● **Requirement**
Would you restate each line of the data below word for word, without its pictures?

**** Data for analysis ****

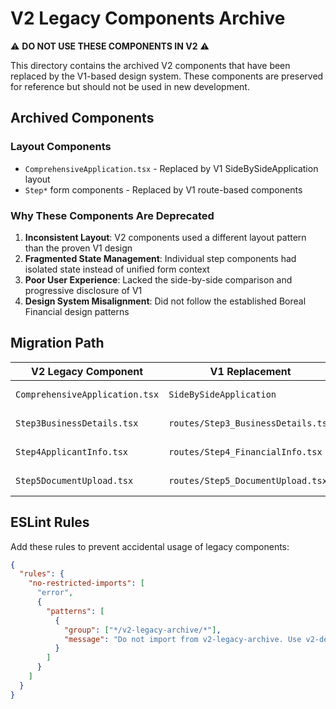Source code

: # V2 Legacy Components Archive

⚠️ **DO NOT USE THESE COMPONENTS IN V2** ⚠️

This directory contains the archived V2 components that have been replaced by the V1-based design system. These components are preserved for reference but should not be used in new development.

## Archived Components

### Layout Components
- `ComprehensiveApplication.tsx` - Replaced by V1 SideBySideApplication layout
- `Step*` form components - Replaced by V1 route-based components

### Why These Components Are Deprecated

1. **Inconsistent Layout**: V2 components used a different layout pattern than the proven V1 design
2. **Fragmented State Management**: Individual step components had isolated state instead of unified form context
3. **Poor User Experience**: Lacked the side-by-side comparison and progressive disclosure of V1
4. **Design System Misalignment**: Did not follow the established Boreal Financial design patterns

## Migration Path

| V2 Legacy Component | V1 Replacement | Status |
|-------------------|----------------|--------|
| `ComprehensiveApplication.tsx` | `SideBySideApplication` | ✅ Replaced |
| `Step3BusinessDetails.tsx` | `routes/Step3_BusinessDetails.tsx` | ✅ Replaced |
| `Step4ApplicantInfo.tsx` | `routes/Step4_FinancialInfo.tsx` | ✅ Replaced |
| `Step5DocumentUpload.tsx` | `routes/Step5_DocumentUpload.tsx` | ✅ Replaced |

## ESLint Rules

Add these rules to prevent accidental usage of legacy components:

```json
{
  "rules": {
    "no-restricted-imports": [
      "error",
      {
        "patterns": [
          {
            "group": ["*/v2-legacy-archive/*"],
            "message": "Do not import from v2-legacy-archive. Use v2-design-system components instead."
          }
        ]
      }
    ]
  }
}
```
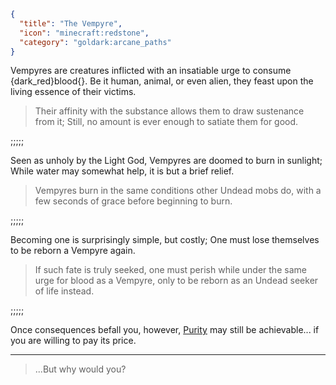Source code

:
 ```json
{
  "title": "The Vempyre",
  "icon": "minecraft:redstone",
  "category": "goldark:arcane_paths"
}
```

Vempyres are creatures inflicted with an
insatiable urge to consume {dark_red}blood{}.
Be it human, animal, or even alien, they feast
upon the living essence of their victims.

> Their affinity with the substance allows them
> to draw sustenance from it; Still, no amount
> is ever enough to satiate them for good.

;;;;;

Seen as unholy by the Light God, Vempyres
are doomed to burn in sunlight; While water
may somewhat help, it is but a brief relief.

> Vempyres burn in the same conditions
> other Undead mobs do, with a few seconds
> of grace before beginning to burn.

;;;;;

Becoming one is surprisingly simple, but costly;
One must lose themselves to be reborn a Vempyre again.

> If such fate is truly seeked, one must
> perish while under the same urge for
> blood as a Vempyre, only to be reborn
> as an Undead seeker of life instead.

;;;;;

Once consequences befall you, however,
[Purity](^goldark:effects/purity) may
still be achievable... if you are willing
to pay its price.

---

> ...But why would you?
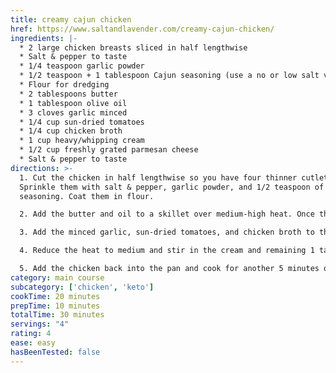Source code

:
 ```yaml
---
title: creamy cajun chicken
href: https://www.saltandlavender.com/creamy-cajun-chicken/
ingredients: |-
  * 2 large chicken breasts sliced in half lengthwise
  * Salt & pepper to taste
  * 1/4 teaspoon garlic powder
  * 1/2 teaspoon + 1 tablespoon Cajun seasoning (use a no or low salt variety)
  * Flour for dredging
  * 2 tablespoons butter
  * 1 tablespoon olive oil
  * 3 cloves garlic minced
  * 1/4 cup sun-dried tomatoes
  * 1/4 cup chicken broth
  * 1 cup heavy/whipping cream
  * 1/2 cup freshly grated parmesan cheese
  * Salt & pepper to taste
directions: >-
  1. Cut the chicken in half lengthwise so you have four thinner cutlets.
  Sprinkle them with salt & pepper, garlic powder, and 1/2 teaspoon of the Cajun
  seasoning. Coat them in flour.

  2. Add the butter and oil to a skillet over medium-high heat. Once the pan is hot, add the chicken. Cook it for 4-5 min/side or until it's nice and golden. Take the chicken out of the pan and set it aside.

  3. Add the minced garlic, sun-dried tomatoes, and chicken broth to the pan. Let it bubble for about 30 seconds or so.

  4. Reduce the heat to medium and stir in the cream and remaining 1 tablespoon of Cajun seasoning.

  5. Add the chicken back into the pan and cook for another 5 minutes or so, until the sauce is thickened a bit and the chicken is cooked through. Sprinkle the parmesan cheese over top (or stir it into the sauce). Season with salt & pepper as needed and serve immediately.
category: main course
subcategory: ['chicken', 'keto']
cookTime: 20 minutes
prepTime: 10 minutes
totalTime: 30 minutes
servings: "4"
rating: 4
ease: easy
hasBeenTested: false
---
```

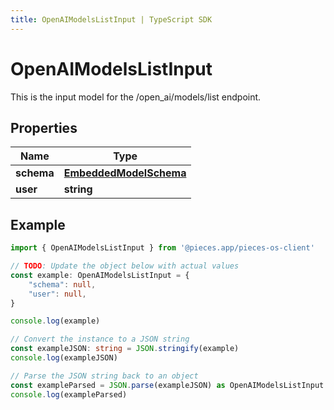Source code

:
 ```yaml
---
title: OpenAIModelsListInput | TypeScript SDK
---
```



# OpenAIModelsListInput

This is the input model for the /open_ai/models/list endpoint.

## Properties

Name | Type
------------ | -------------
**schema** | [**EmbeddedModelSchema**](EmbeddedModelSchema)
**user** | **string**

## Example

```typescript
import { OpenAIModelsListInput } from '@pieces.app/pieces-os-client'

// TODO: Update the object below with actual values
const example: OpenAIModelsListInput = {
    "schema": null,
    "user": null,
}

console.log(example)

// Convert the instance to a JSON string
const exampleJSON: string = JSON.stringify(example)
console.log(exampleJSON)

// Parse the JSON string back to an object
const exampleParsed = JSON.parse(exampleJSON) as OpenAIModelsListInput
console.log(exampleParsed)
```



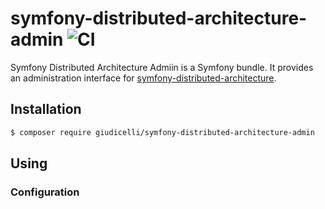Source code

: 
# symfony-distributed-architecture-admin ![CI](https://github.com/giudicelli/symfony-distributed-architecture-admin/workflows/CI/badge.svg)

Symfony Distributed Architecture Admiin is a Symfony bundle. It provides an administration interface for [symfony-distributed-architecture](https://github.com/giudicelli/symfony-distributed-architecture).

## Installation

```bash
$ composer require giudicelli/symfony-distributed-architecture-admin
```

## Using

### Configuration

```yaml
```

****

● **Exercise output**
Source code

: # V2 Legacy Components Archive

⚠️ **DO NOT USE THESE COMPONENTS IN V2** ⚠️

This directory contains the archived V2 components that have been replaced by the V1-based design system. These components are preserved for reference but should not be used in new development.

## Archived Components

### Layout Components
- `ComprehensiveApplication.tsx` - Replaced by V1 SideBySideApplication layout
- `Step*` form components - Replaced by V1 route-based components

### Why These Components Are Deprecated

1. **Inconsistent Layout**: V2 components used a different layout pattern than the proven V1 design
2. **Fragmented State Management**: Individual step components had isolated state instead of unified form context
3. **Poor User Experience**: Lacked the side-by-side comparison and progressive disclosure of V1
4. **Design System Misalignment**: Did not follow the established Boreal Financial design patterns

## Migration Path

| V2 Legacy Component | V1 Replacement | Status |
|-------------------|----------------|--------|
| `ComprehensiveApplication.tsx` | `SideBySideApplication` | ✅ Replaced |
| `Step3BusinessDetails.tsx` | `routes/Step3_BusinessDetails.tsx` | ✅ Replaced |
| `Step4ApplicantInfo.tsx` | `routes/Step4_FinancialInfo.tsx` | ✅ Replaced |
| `Step5DocumentUpload.tsx` | `routes/Step5_DocumentUpload.tsx` | ✅ Replaced |

## ESLint Rules

Add these rules to prevent accidental usage of legacy components:

```json
{
  "rules": {
    "no-restricted-imports": [
      "error",
      {
        "patterns": [
          {
            "group": ["*/v2-legacy-archive/*"],
            "message": "Do not import from v2-legacy-archive. Use v2-design-system components instead."
          }
        ]
      }
    ]
  }
}
```
Source code

:
 ```json
{
  "title": "The Vempyre",
  "icon": "minecraft:redstone",
  "category": "goldark:arcane_paths"
}
```

Vempyres are creatures inflicted with an
insatiable urge to consume {dark_red}blood{}.
Be it human, animal, or even alien, they feast
upon the living essence of their victims.

> Their affinity with the substance allows them
> to draw sustenance from it; Still, no amount
> is ever enough to satiate them for good.

;;;;;

Seen as unholy by the Light God, Vempyres
are doomed to burn in sunlight; While water
may somewhat help, it is but a brief relief.

> Vempyres burn in the same conditions
> other Undead mobs do, with a few seconds
> of grace before beginning to burn.

;;;;;

Becoming one is surprisingly simple, but costly;
One must lose themselves to be reborn a Vempyre again.

> If such fate is truly seeked, one must
> perish while under the same urge for
> blood as a Vempyre, only to be reborn
> as an Undead seeker of life instead.

;;;;;

Once consequences befall you, however,
[Purity](^goldark:effects/purity) may
still be achievable... if you are willing
to pay its price.

---

> ...But why would you?
Source code

:
 ```yaml
---
title: creamy cajun chicken
href: https://www.saltandlavender.com/creamy-cajun-chicken/
ingredients: |-
  * 2 large chicken breasts sliced in half lengthwise
  * Salt & pepper to taste
  * 1/4 teaspoon garlic powder
  * 1/2 teaspoon + 1 tablespoon Cajun seasoning (use a no or low salt variety)
  * Flour for dredging
  * 2 tablespoons butter
  * 1 tablespoon olive oil
  * 3 cloves garlic minced
  * 1/4 cup sun-dried tomatoes
  * 1/4 cup chicken broth
  * 1 cup heavy/whipping cream
  * 1/2 cup freshly grated parmesan cheese
  * Salt & pepper to taste
directions: >-
  1. Cut the chicken in half lengthwise so you have four thinner cutlets.
  Sprinkle them with salt & pepper, garlic powder, and 1/2 teaspoon of the Cajun
  seasoning. Coat them in flour.

  2. Add the butter and oil to a skillet over medium-high heat. Once the pan is hot, add the chicken. Cook it for 4-5 min/side or until it's nice and golden. Take the chicken out of the pan and set it aside.

  3. Add the minced garlic, sun-dried tomatoes, and chicken broth to the pan. Let it bubble for about 30 seconds or so.

  4. Reduce the heat to medium and stir in the cream and remaining 1 tablespoon of Cajun seasoning.

  5. Add the chicken back into the pan and cook for another 5 minutes or so, until the sauce is thickened a bit and the chicken is cooked through. Sprinkle the parmesan cheese over top (or stir it into the sauce). Season with salt & pepper as needed and serve immediately.
category: main course
subcategory: ['chicken', 'keto']
cookTime: 20 minutes
prepTime: 10 minutes
totalTime: 30 minutes
servings: "4"
rating: 4
ease: easy
hasBeenTested: false
---
```

Source code

:
 ```yaml
---
title: OpenAIModelsListInput | TypeScript SDK
---
```



# OpenAIModelsListInput

This is the input model for the /open_ai/models/list endpoint.

## Properties

Name | Type
------------ | -------------
**schema** | [**EmbeddedModelSchema**](EmbeddedModelSchema)
**user** | **string**

## Example

```typescript
import { OpenAIModelsListInput } from '@pieces.app/pieces-os-client'

// TODO: Update the object below with actual values
const example: OpenAIModelsListInput = {
    "schema": null,
    "user": null,
}

console.log(example)

// Convert the instance to a JSON string
const exampleJSON: string = JSON.stringify(example)
console.log(exampleJSON)

// Parse the JSON string back to an object
const exampleParsed = JSON.parse(exampleJSON) as OpenAIModelsListInput
console.log(exampleParsed)
```



Source code

: 
# symfony-distributed-architecture-admin ![CI](https://github.com/giudicelli/symfony-distributed-architecture-admin/workflows/CI/badge.svg)

Symfony Distributed Architecture Admiin is a Symfony bundle. It provides an administration interface for [symfony-distributed-architecture](https://github.com/giudicelli/symfony-distributed-architecture).

## Installation

```bash
$ composer require giudicelli/symfony-distributed-architecture-admin
```

## Using

### Configuration

```yaml
```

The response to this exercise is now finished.